10720 Composite Drive

Dallas, TX 75220

September 12, 2011

DGSE Companies, Inc.

11311 Reeder Road

Dallas, Texas 75229

NTR Metals, LLC, a Texas limited liability company (“NTR”), has entered into that certain Securities Purchase Agreement, dated September 12, 2011 (the “Purchase Agreement”), with DGSE Companies, Inc., a Nevada corporation (the “Company”), pursuant to which NTR will purchase four hundred thousand (400,000) shares of the common stock of the Company, par value $0.01 per share (the “Shares”), for a purchase price of five dollars ($5) per share, for an aggregate of two million dollars ($2,000,000) (the “Purchase Price”).
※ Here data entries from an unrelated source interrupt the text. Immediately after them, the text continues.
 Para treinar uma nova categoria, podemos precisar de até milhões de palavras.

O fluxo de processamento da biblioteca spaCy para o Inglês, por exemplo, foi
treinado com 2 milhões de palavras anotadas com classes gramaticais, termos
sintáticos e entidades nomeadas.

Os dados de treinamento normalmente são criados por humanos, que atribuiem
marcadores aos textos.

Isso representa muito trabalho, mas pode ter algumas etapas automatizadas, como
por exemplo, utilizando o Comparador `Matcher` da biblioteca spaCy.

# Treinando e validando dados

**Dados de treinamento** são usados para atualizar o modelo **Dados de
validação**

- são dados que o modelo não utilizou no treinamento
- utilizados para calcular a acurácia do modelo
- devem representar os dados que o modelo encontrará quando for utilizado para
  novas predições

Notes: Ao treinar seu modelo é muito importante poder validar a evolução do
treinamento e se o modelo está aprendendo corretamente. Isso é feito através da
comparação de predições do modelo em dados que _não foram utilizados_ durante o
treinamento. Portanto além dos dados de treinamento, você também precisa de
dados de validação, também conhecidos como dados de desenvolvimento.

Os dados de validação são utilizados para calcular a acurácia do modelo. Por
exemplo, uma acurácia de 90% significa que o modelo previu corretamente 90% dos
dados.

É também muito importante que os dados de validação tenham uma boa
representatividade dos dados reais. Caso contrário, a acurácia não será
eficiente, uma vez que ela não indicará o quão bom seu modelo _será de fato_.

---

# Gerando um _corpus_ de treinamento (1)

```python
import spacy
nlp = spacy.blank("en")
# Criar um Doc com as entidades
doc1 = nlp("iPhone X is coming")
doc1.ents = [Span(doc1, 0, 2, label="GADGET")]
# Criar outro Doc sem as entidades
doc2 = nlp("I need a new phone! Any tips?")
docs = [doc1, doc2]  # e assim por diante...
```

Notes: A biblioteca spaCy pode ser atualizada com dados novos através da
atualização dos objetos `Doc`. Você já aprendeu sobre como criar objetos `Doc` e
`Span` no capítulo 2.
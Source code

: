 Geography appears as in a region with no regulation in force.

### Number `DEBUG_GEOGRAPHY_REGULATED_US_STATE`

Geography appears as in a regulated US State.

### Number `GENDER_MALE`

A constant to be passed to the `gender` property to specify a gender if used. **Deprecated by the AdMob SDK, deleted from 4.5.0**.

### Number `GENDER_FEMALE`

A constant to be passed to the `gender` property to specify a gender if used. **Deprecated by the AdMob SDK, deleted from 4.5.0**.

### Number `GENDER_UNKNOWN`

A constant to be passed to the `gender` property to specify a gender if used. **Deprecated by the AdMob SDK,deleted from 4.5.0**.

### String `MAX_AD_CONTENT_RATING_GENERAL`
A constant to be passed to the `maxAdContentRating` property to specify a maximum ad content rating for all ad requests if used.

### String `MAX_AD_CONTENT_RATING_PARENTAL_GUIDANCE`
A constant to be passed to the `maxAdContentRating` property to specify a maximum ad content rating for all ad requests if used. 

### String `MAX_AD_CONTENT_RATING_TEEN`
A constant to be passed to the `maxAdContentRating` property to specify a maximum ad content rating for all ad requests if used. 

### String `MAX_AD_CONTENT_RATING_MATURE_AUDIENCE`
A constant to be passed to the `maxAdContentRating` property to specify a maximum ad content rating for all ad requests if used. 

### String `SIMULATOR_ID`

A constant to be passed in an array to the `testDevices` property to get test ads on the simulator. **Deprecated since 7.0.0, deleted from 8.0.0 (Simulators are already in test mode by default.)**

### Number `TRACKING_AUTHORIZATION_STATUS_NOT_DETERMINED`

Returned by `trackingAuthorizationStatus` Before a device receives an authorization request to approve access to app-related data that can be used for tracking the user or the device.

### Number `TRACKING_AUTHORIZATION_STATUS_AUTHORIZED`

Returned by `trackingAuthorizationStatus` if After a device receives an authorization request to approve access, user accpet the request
In exchange for DGSE’s agreement to waive the requirement of Section 2.1 of the Purchase Agreement that NTR pay the Purchase price by wire transfer of immediately available funds, NTR hereby agrees to irrevocably waive and forgive an aggregate of two million dollars ($2,000,000) in debt resulting from transactions between the Company and NTR (the “Debt”) currently owed to NTR by the Company.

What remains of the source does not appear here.